2) mecanismos de defesa - a) fatores pré-epiteliais - é a única barreira física entre o lúmen e a superfície da
mucosa gástrica, composta pela barreira muco-bicarbonato e os fosfolipídeos que revestem a camada celular.  
     O muco, sob as formas aderente e solúvel, é uma substância viscoelástica, hidrofóbica, composta por 
glicoproteínas polimerizadas, as sialomucinas, sob a forma de gel.  A pepsina tem ação mucolítica, e o 
muco dos ulcerosos contém menor concentração de glico-proteínas polimerizadas, em razão da maior proteólise de
seu componente de mucina promovendo piora da qualidade gel, e maior facilidade de atuação dos fatores agressivos.
     Também o H. pylori tem ação mucolítica. 
     O bicarbonato é produzido pelas células superficiais sob estímulos como a concentração de H+ e prostaglandinas,
e é armazenado nas malhas do muco, formando a barreira muco-bicarbonato, que neutraliza o H+, formando água e 
gás carbônico. 
     No ulceroso a produção de bicarbonato é menor. 
     A camada surfactante é a última das defesas; formada por fosfolipídeos, dando-lhe propriedade hidrofóbica;
repele o HCl, impedindo que ele se disperse sobre a mucosa gástrica. 
b) fatores epiteliais - quando o epitélio superficial é lesado não há replicação celular, mas rápida migração 
das células do colo glandular para a área afetada, cobrindo a lesão; isto é limitado pela isquemia, depleção de
cálcio tecidual e acidificação do meio. 
     A resistência celular e os transportadores ácido-básicos são estabilizadores alcalinos quando há dano na 
barreira muco-bicarbonato e queda do pH.  Já o fator de crescimento epidérmico estimula a síntese de DNA e o 
desenvolvimento celular.  
c) fatores subepiteliais - o principal é o fluxo sangüíneo.  É clareador de substâncias lesivas como H+ e toxinas,
e fornece nutrientes, impedindo a lesão celular.

Clínica
     Os pacientes tem ou não sintomas.  Os assintomáticos evoluem assim por longos períodos e a sua primeira 
manifestação pode ser uma hemorragia ou perfuração.  A dor é comum; melhora após alimentos (pré-pilórica
ou duodenal); se localiza no epigástrio ou RCD, região interescapulovertebral e periumbilical.  A sensação de 
peso pós-prandial pode ser por processo orgânico na região antropilórica (subestenose ou estenose), ou por 
hipersensibilidade da via nervosa sensorial aferente. 
     Pirose indica refluxo gastro-esofágico, em geral, junto com úlcera duodenal.  Há periodicidade da dor, com
períodos de acalmia e piora.  A dor persistente que não cede com alimentos, antiácido ou vômito significa 
complicação (úlcera penetrante em pâncreas ou órgãos vizinhos).  

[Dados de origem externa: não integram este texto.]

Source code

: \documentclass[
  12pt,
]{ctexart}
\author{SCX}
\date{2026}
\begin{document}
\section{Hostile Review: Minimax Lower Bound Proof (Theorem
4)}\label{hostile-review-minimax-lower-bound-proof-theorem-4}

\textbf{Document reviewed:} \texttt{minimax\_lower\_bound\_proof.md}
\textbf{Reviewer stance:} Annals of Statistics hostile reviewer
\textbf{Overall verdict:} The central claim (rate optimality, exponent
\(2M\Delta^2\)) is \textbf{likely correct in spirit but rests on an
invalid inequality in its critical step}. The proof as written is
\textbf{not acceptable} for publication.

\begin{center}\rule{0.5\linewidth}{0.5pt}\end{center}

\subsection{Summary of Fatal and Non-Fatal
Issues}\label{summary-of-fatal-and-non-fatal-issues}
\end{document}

     Em 95% dos casos, a UD é solitária e localiza-se no bulbo, e tem diâmetro menor que 2 cm; a úlcera
gástrica é geralmente única, na pequena curvatura, no antro, próxima à incisura angular, adjacente à 
mucosa secretora de ácido.

Exame físico e exames complementares
     O mais importante é a endoscopia pois detecta a lesão e possibilita biópsia (obrigatório em úlceras 
gástricas; a lesão maligna em geral não cicatriza, mas há exceções).  

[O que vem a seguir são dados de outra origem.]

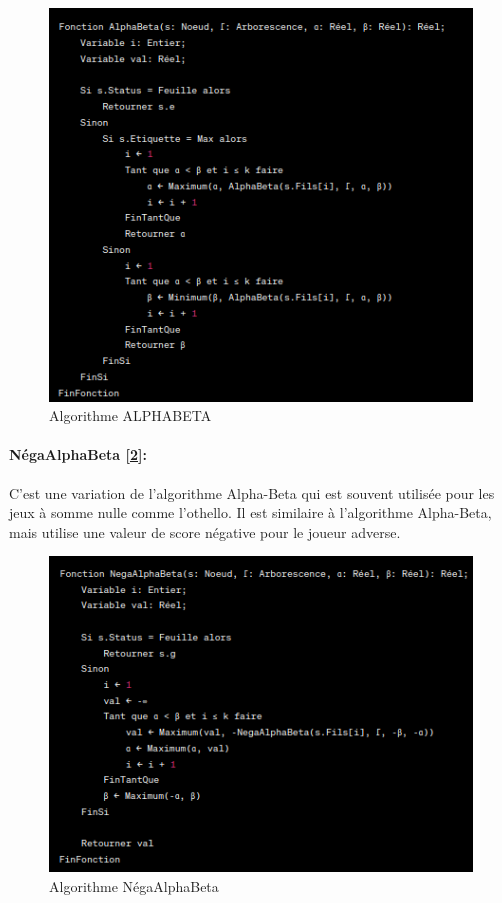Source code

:\documentclass[12pt]{article}
\begin{document}
	   
	\begin{figure}[H]
		\centering
		\includegraphics[scale=0.7]{img/alphabeta}
		\caption{Algorithme ALPHABETA }
		\label{Algorithme ALPHABETA}
	\end{figure}
	
	
		
\paragraph{	NégaAlphaBeta [\ref{Algorithme NégaAlphaBeta}]: }C'est une variation de l'algorithme Alpha-Beta qui est souvent utilisée pour les jeux à somme nulle comme l'othello. Il est similaire à l'algorithme Alpha-Beta, mais utilise une valeur de score négative pour le joueur adverse.
	
	
		   
	\begin{figure}[H]
		\centering
		\includegraphics[scale=0.7]{img/negaalphabeta}
		\caption{Algorithme NégaAlphaBeta }
		\label{Algorithme NégaAlphaBeta}
	\end{figure}
	
\end{document}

     Pesquisar também o H. pylori (teste rápido da urease - usar um caldo com uréia, onde é colocado um fragmento
de biópsia da mucosa gástrica; é positivo quando há aumento no pH e o indicador vermelho fenol muda sua cor de
laranja vivo para vermelho em 5 minutos; o teste é barato, sensibilidade e especificidade altas; se for negativo,
a mucosa  estará normal em 90% dos casos. 
     Cultura - indicações: nos pacientes com alergias medicamentosas e quando falhou terapia prévia.  

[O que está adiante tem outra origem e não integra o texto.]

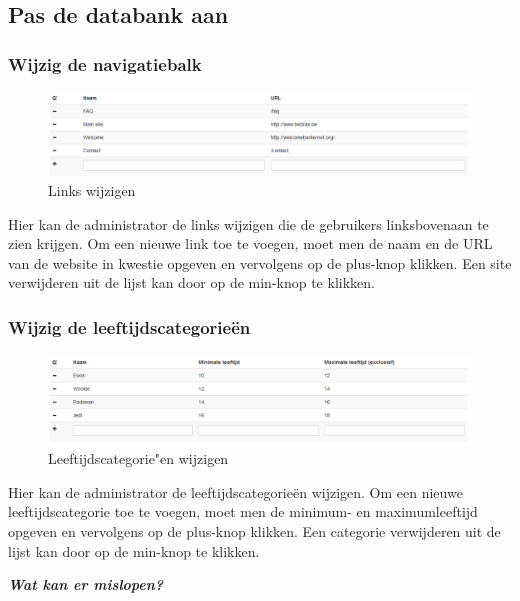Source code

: \documentclass[]{article}
\begin{document}
\subsection{Pas de databank aan}

\subsubsection{Wijzig de navigatiebalk}

\begin{figure}[!ht]
	\centering
	\includegraphics[width=1\textwidth]{img/homepage_links}
	\caption{Links wijzigen}
	\label{homepage_links}
\end{figure}

Hier kan de administrator de links wijzigen die de gebruikers linksbovenaan te zien krijgen. Om een nieuwe link toe te voegen, moet men de naam en de URL van de website in kwestie opgeven en vervolgens op de plus-knop klikken. Een site verwijderen uit de lijst kan door op de min-knop te klikken.

\subsubsection{Wijzig de leeftijdscategorieën}

\begin{figure}[!ht]
	\centering
	\includegraphics[width=1\textwidth]{img/age}
	\caption{Leeftijdscategorie"en wijzigen}
	\label{age}
\end{figure}

Hier kan de administrator de leeftijdscategorieën wijzigen. Om een nieuwe leeftijdscategorie toe te voegen, moet men de minimum- en maximumleeftijd opgeven en vervolgens op de plus-knop klikken. Een categorie verwijderen uit de lijst kan door op de min-knop te klikken.

\textbf{\textit{Wat kan er mislopen?}}
\end{document}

As biópsias são mantidas em solução salina e semeadas em até 2 horas após a endoscopia; o crescimento do H. pylori
se dá em 3 a 6 dias, em meio chocolate-ágar-sangue; sensibilidade e especificidade altas; a ingestão prévia de 
omeprazol ou antibióticos interfere com o diagnóstico, devendo a endoscopia ser postergada em 2 semanas.
     Rx é também útil.
     Se pensar em Zollinger-Ellison determinar a gastrinemia em jejum e, se alta, estudar a secreção gástrica
(para verificar se há hipercloridria).

Tratamento
Psicoterapia (converse com seu paciente); 
hospitalização (nas complicações);
dieta (evitar leite - além da alta taxa de proteína contém também cálcio, estimulantes da secreção ácida;
evitar alimentos que causam dispepsia; usar fibras; café e álcool não complicam); 
evitar o cigarro (diminui o efeito inibitório dos antagonistas H2 sobre a secreção ácida noturna).  
     Pró-secretores: a liberação de prostaglandinas é o mecanismo principal.  
São: antiácidos - associam sais de Al com sais de Mg, com maior neutralização do alcalino e menos diarréia (com 
os sais de Mg) e obstipação (com os sais de Al); 3 vezes/dia é tão eficaz quanto cimetidine 800 mg à noite em 8 
semanas.  
     Sais de bismuto coloidal - ação bactericida e pró-secretora (estímulo da produção de muco, HCO3), por 
liberação de prostaglandinas endógenas.  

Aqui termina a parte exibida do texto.